Cleo's Dating Blog

Not All Love is Straight

Posted on: May 12, 2010

I am one of those people that lives for moments of enlightenment. I love when an unlikely character, such as a random guy at a bar or a shy friend or a toothless waitress, brings up a point-of-view contrary to mine or an idea that I have never thought of….. it’s like crack for my intellect (disclaimer: I do not support the use of crack in any form, despite living in LA. See Exhibit A).

Exhibit A:

As a self-proclaimed flame-dame (the sweeter, classier version of the popular term fag-hag), I had originally thought that my dating journey and the lessons learned along the way could apply to all people that prefer hot dogs over tacos. Oh contraire! My loyal group of rainbow lovers brought up the point that although some similar concepts apply, the crazy world of men dating men is actually a lot different and, by some interpretations, much more  complex then straight dating. Well, I took to the streets of gay town to discover for myself.

Before I go on, I understand that my current sample size is small compared to the vast population, yet this is the first post of many and I do plan on conducting more research in the near future.

I chose La Cita in downtown LA as the first location to conduct Part I of my research study. Apparently Monday night is “Mustache Mondays.”

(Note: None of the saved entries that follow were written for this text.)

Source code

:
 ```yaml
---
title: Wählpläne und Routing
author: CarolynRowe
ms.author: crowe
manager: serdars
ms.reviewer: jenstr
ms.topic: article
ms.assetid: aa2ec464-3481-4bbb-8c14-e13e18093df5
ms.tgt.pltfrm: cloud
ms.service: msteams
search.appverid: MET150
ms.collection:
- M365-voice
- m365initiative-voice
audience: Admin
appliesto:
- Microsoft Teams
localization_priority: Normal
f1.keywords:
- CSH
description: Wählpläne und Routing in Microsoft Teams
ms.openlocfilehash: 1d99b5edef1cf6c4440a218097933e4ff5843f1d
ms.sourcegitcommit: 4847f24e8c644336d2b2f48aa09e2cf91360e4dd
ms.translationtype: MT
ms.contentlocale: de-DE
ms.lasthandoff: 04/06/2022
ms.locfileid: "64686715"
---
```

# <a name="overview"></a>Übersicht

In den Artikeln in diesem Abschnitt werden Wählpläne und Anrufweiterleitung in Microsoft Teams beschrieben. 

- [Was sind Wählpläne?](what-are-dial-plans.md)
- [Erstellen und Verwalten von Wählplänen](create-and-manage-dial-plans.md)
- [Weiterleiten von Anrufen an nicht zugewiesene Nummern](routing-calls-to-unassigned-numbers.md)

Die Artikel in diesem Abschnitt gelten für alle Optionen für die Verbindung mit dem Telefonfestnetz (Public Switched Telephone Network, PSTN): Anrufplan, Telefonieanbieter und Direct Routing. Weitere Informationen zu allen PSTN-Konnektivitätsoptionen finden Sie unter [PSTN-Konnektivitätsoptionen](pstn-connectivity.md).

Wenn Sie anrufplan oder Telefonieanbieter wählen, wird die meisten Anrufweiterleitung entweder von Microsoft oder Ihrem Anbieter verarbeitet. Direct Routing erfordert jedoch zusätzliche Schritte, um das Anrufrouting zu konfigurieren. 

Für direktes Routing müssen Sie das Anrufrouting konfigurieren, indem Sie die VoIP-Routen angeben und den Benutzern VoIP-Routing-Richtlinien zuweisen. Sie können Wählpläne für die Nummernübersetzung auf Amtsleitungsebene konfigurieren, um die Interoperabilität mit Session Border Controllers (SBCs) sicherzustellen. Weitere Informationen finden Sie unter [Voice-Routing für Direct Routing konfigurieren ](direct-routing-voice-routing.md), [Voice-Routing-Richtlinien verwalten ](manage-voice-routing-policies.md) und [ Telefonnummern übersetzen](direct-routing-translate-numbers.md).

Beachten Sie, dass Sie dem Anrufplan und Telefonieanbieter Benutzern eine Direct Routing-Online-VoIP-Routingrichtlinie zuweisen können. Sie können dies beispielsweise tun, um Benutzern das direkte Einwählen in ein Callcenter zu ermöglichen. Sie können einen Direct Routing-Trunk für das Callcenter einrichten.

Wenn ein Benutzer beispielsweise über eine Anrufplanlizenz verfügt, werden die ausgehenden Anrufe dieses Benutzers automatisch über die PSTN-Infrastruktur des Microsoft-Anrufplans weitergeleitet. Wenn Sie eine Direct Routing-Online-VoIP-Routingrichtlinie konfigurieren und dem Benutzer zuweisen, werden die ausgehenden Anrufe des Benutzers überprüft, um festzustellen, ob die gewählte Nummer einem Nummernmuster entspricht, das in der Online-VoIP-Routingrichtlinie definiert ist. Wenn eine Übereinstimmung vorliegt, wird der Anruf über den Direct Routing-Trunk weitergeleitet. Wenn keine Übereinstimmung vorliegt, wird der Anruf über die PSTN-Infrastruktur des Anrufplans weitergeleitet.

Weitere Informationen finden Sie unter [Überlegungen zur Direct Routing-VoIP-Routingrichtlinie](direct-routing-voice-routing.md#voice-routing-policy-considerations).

I chose to ask random gay men three questions. The questions are not made to be analyzed, but interpreted in each respondent’s own way. The first question is based off my previous post about eye contact and how a female can use different types of eye contact to provoke desired actions from a male specimen. This works because, in straight dating, there are obvious gender roles: Female dresses to impress and puts herself in an approachable situation and uses enticing eye contact to attract attention. The male is then expected to approach the female with something clever to say and possibly a courtship offering in the form of a drink or dinner date. As a female, I have never thought of asking to buy a guy dinner or a cocktail, its just not socially correct (and to my advantage). However, how do we define courtship roles in male on male dating? Or is there even a point in assigning roles at all? In answering these questions, I first set out to determine whether or not the eye contact tricks I mentioned previously are interpreted differently in gay dating.

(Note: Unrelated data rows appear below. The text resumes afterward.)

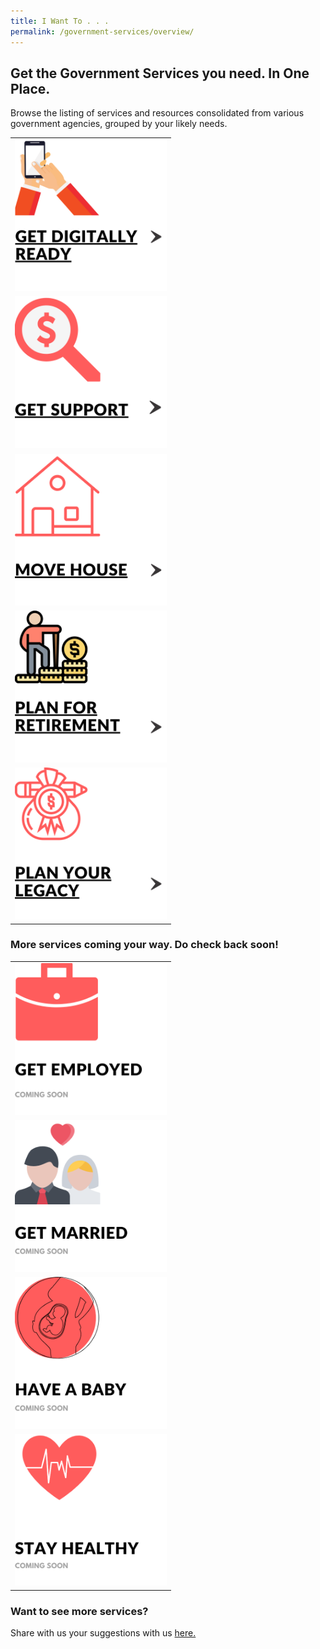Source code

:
```yaml
---
title: I Want To . . .
permalink: /government-services/overview/
---
```


## Get the Government Services you need. In One Place.

Browse the listing of services and resources consolidated from various government agencies, grouped by your likely needs.


<style>
@media
only screen and (max-width: 760px),
(min-device-width: 768px) and (max-device-width: 1024px) {
  table, th, td {
    display: block;
  }
  table, tr, td {
    border: none !important;
  }
}
table, tr, td {
  border: none !important;
}
img {
  height: 243px !important;
  width: 243px !important;
}
</style>
<div class="tg-wrap"><table class="tg">
<tbody>
  <tr>
    <td class="tg-bagh"><a href="/government-services/get-digitally-ready/overview/"><img src="/images/06-digitally-ready.png" alt="Digital Readiness"></td>
    <td class="tg-baqh"><a href="https://articles.life.gov.sg/financial-support-workers-self-employed/"><img src="/images/02-get-support.png" alt="Govt Schemes and Benefits"></td>
  </tr>
  <tr>
    <td class="tg-baqh"><a href="/government-services/move-house/overview/"><img src="/images/05-move-house.png" alt="Housing and Property"></td>
    <td class="tg-baqh"><a href="/government-services/plan-for-retirement/overview/"><img src="/images/08-plan-retirement.png" alt="CPF and Retirement"></td>
  </tr>
  <tr>
    <td class="tg-baqh"><a href="/government-services/plan-legacy/overview/"><img src="/images/07-plan-legacy.png" alt="Estate Planning"></td>
  </tr>
  </tbody>
</table></div>

  ### More services coming your way. Do check back soon!
  
  
  <style>
@media
only screen and (max-width: 760px),
(min-device-width: 768px) and (max-device-width: 1024px) {
  table, th, td {
    display: block;
  }
  table, tr, td {
    border: none !important;
  }
}
table, tr, td {
  border: none !important;
}
</style>
<div class="tg-wrap"><table class="tg">
<tbody>
  <tr>
    <td class="tg-baqh"><img src="/images/01-get-employed.png" alt="Employment Support"></td>
    <td class="tg-baqh"><img src="/images/03-get-married(coming soon).png" alt="Coming Soon"></td>
  </tr>
  <tr>
    <td class="tg-baqh"><img src="/images/04-have-baby(coming soon).png" alt="Coming Soon"></td>
    <td class="tg-baqh"><img src="/images/09-stay-healthy.png" alt="Coming Soon"></td>
  </tr>
</tbody>
</table></div>


### Want to see more services?

Share with us your suggestions with us <a href="https://form.gov.sg/5ed0995e42ee5f00110e10cc" target="_blank">here.</a>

The results of my survey show that most gay men believe that other gay men are predominantly looking to just hook up. This means let’s skip dinner, skip texting,  skip “where did you go to high school?” and “what do you like to do for fun?” and head straight to the bedroom for [insert graphic sexual term here]. It is universally known that all men think about sex almost on a constant basis- gay or straight. Final answer. However in a guy-girl relationship, the man is typically the aggressor, the one who pushes physical boundaries. The gal is the one to wear the “don’t touch me there” sign until a couple dates have passed. Adding two aggressors into the dating equation is bound to make finding a meaningful relationship more challenging since the physical part moves so quickly. Since I just assumed that gay men are looking for a relationship, this brings us to our next survey question.

According to these results, most gay men claim to not be looking for anything and just want to have fun with their friends. Aw how sweet. However, the problem I have with multiple choice questions is that the results make me curious as to the reasoning behind the answers. Do most gay men not expect that they could find a lasting relationship? Are they afraid to admit that they just want to hook up or that they just want some male attention? If the results of the first question are true, then 1. more gay men must be looking to just hook up then they actually would admit or 2. gay men are misinterpreting the intentions of other gay men.

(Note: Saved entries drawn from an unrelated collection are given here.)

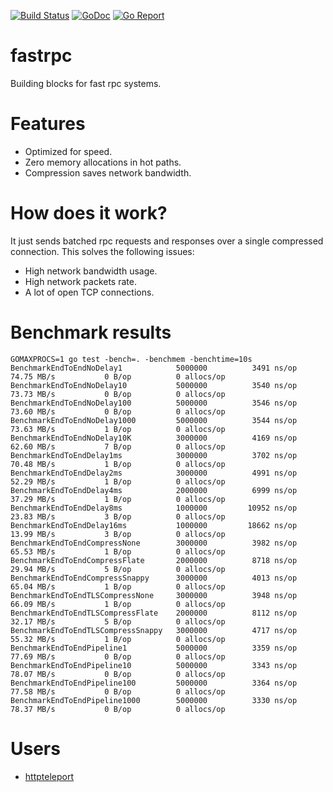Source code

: [![Build Status](https://travis-ci.org/valyala/fastrpc.svg)](https://travis-ci.org/valyala/fastrpc)
[![GoDoc](https://godoc.org/github.com/valyala/fastrpc?status.svg)](http://godoc.org/github.com/valyala/fastrpc)
[![Go Report](https://goreportcard.com/badge/github.com/valyala/fastrpc)](https://goreportcard.com/report/github.com/valyala/fastrpc)


# fastrpc

Building blocks for fast rpc systems.


# Features

- Optimized for speed.
- Zero memory allocations in hot paths.
- Compression saves network bandwidth.

# How does it work?

It just sends batched rpc requests and responses over a single compressed
connection. This solves the following issues:

- High network bandwidth usage.
- High network packets rate.
- A lot of open TCP connections.


# Benchmark results

```
GOMAXPROCS=1 go test -bench=. -benchmem -benchtime=10s
BenchmarkEndToEndNoDelay1          	 5000000	      3491 ns/op	  74.75 MB/s	       0 B/op	       0 allocs/op
BenchmarkEndToEndNoDelay10         	 5000000	      3540 ns/op	  73.73 MB/s	       0 B/op	       0 allocs/op
BenchmarkEndToEndNoDelay100        	 5000000	      3546 ns/op	  73.60 MB/s	       0 B/op	       0 allocs/op
BenchmarkEndToEndNoDelay1000       	 5000000	      3544 ns/op	  73.63 MB/s	       1 B/op	       0 allocs/op
BenchmarkEndToEndNoDelay10K        	 3000000	      4169 ns/op	  62.60 MB/s	       7 B/op	       0 allocs/op
BenchmarkEndToEndDelay1ms          	 3000000	      3702 ns/op	  70.48 MB/s	       1 B/op	       0 allocs/op
BenchmarkEndToEndDelay2ms          	 3000000	      4991 ns/op	  52.29 MB/s	       1 B/op	       0 allocs/op
BenchmarkEndToEndDelay4ms          	 2000000	      6999 ns/op	  37.29 MB/s	       1 B/op	       0 allocs/op
BenchmarkEndToEndDelay8ms          	 1000000	     10952 ns/op	  23.83 MB/s	       3 B/op	       0 allocs/op
BenchmarkEndToEndDelay16ms         	 1000000	     18662 ns/op	  13.99 MB/s	       3 B/op	       0 allocs/op
BenchmarkEndToEndCompressNone      	 3000000	      3982 ns/op	  65.53 MB/s	       1 B/op	       0 allocs/op
BenchmarkEndToEndCompressFlate     	 2000000	      8718 ns/op	  29.94 MB/s	       5 B/op	       0 allocs/op
BenchmarkEndToEndCompressSnappy    	 3000000	      4013 ns/op	  65.04 MB/s	       1 B/op	       0 allocs/op
BenchmarkEndToEndTLSCompressNone   	 3000000	      3948 ns/op	  66.09 MB/s	       1 B/op	       0 allocs/op
BenchmarkEndToEndTLSCompressFlate  	 2000000	      8112 ns/op	  32.17 MB/s	       5 B/op	       0 allocs/op
BenchmarkEndToEndTLSCompressSnappy 	 3000000	      4717 ns/op	  55.32 MB/s	       1 B/op	       0 allocs/op
BenchmarkEndToEndPipeline1         	 5000000	      3359 ns/op	  77.69 MB/s	       0 B/op	       0 allocs/op
BenchmarkEndToEndPipeline10        	 5000000	      3343 ns/op	  78.07 MB/s	       0 B/op	       0 allocs/op
BenchmarkEndToEndPipeline100       	 5000000	      3364 ns/op	  77.58 MB/s	       0 B/op	       0 allocs/op
BenchmarkEndToEndPipeline1000      	 5000000	      3330 ns/op	  78.37 MB/s	       0 B/op	       0 allocs/op
```

# Users

- [httpteleport](https://github.com/valyala/httpteleport)
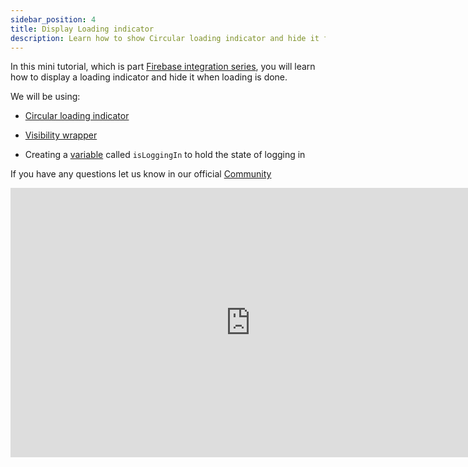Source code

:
```yaml
---
sidebar_position: 4
title: Display Loading indicator 
description: Learn how to show Circular loading indicator and hide it for a case such as loading or signing-in
---
```


In this mini tutorial, which is part [Firebase integration series](https://www.youtube.com/playlist?list=PLVhnHv8Cdhz-ymSW3mSG1ciO1HQeIfAEo), you will learn how to display a loading indicator and hide it when loading is done.

We will be using:
- [Circular loading indicator](../ui/widgets/widget_desc/loading_circular.md)
- [Visibility wrapper](../ui/wrappers/visibility.md)

- Creating a [variable](../vars_params_functions/create_variable.mdx) called `isLoggingIn` to hold the state of logging in

If you have any questions let us know in our official [Community](https://community.nowa.dev)

<iframe width="767" height="431" src="https://www.youtube.com/embed/YdMtODwGURw?list=PLVhnHv8Cdhz-ymSW3mSG1ciO1HQeIfAEo" title="Display a Loading Indicator while User is Logging in | Using Firebase and Nowa on a Flutter App" frameborder="0" allow="accelerometer; autoplay; clipboard-write; encrypted-media; gyroscope; picture-in-picture; web-share" referrerpolicy="strict-origin-when-cross-origin" allowfullscreen></iframe>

With my third question I wanted to get to the heart of why gay dating, especially among my close friends, seems so difficult.

I wish I could take credit for the last choice in this question, but this was actually a point raised by one of the respondents. He claims that gay relationships try too hard to fit into the roles and rules/expectations that straight couples create and follow. For example, the anonymous respondent brought up the idea of marriage. American society values the “sanctity of marriage” and divorce is never seen as honorable and is rather taboo. Therefore many straight couples remain in a committed relationship despite being unhappy in order to be socially accepted. The idea was raised that since gay couples are fighting societal norms on a daily basis, they also chose to go against societal marriage values as well. While a straight couple would stay in a relationship and “make it work”, a gay couple accepts that you may not be just one person your whole life and would prefer to be with different people and happy then with one person and unhappy. (I get the feeling that this post is going to be very controversial). Soooo, are gay relationships not meat to last forever? Are any? Another respondent commented that, “It is all about being honest and not following other people’s rules.” I will vote for that.

Another respondent claimed that “a gay relationship can only last for a long period of time if it is an open-relationship.” Opinions?

One of the last groups I questioned had this to say, “Straight people never have to ask themselves who they are in the same way the homosexuals do.” These respondents felt that because gay men have to make a conscious decision at some point in their life to live an alternative lifestyle that is not universally accepted by society, they are then more willing to be authentic in a relationship and do not conform to “relationship roles” or place high importance on following traditional dating rules.

What did we learn from this post? I learned that there is a lot to learn! Dating (gay or straight) is complicated. Secondly, we could all be surprised how much we can learn from each other if we listen with an open mind and a heart of compassion. What did I learn specifically from my research? Well, I’m too tired from writing this post so I hope you will tell me!